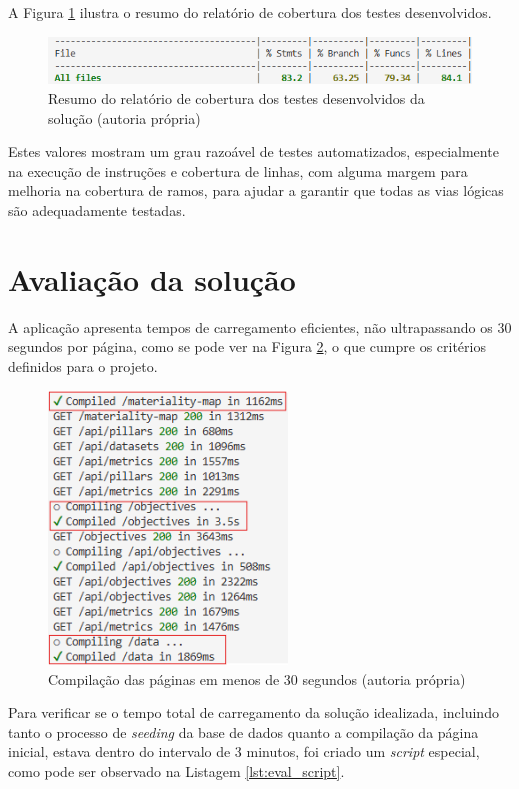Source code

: A Figura \ref{fig:coverage} ilustra o resumo do relatório de cobertura dos testes desenvolvidos. 

\begin{figure}[H]
    \centering
    \includegraphics[width=\linewidth,keepaspectratio]{frontmatter/assets/tests/coverage.png}
    \caption{Resumo do relatório de cobertura dos testes desenvolvidos da solução (autoria própria)}
    \label{fig:coverage}
\end{figure}

Estes valores mostram um grau razoável de testes automatizados, especialmente na execução de instruções e cobertura de linhas, com alguma margem para melhoria na cobertura de ramos, para ajudar a garantir que todas as vias lógicas são adequadamente testadas.

\section{Avaliação da solução} 

A aplicação apresenta tempos de carregamento eficientes, não ultrapassando os 30 segundos por página, como se pode ver na Figura \ref{fig:page_compiling}, o que cumpre os critérios definidos para o projeto.

\begin{figure}[H]
    \centering
    \includegraphics[width=2.5in,keepaspectratio]{frontmatter/assets/compiling/pages_time.png}
    \caption{Compilação das páginas em menos de 30 segundos (autoria própria)}
    \label{fig:page_compiling}
\end{figure}

Para verificar se o tempo total de carregamento da solução idealizada, incluindo tanto o processo de \textit{seeding} da base de dados quanto a compilação da página inicial, estava dentro do intervalo de 3 minutos, foi criado um \textit{script} especial, como pode ser observado na Listagem \ref{lst:eval_script}.

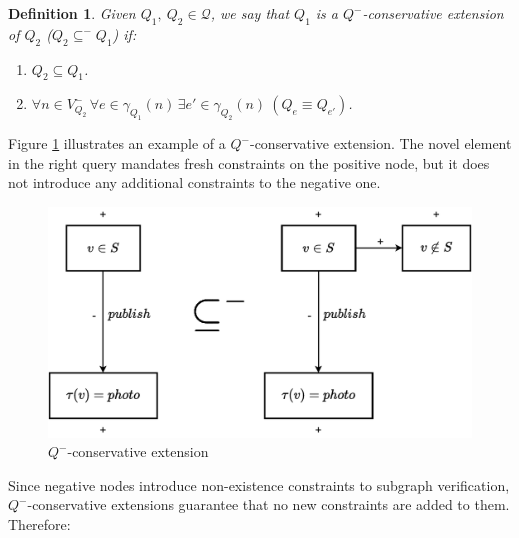 \documentclass[mathematics,article,submit,pdftex,moreauthors]{Definitions/mdpi}
\newtheorem{definition}{Definition}[section]
\begin{document}
\begin{definition}{}
    Given $Q_1,\ Q_2\in\mathcal{Q}$, we say that $Q_1$ is a \emph{$Q^-$-conservative extension} of $Q_2$ ($Q_2\subseteq^- Q_1$) if:
    \begin{enumerate}
        \item $Q_2\subseteq Q_1$.
        \item $\forall n\in V_{Q_2}^-\, \forall e\in \gamma_{Q_1}(n)\, \exists e'\in \gamma_{Q_2}(n)\ (Q_e\equiv Q_{e'})$.
    \end{enumerate}
\end{definition}\medskip

Figure \ref{ejemplo-conservativa} illustrates an example of a $Q^-$-conservative extension. The novel element in the right query mandates fresh constraints on the positive node, but it does not introduce any additional constraints to the negative one.

\begin{figure}[h]
    \begin{center}
        \includegraphics[scale=0.5]{png/FIG2.pdf}
    \end{center}
    \caption{%
        $Q^-$-conservative extension
    }%
    \label{ejemplo-conservativa}
\end{figure}

Since negative nodes introduce non-existence constraints to subgraph verification, $Q^-$-conservative extensions guarantee that no new constraints are added to them. Therefore:
\end{document}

────────────────────────────────────────

From the entries above, copy every line that holds the word "como".

A aplicação apresenta tempos de carregamento eficientes, não ultrapassando os 30 segundos por página, como se pode ver na Figura \ref{fig:page_compiling}, o que cumpre os critérios definidos para o projeto.
Para verificar se o tempo total de carregamento da solução idealizada, incluindo tanto o processo de \textit{seeding} da base de dados quanto a compilação da página inicial, estava dentro do intervalo de 3 minutos, foi criado um \textit{script} especial, como pode ser observado na Listagem \ref{lst:eval_script}.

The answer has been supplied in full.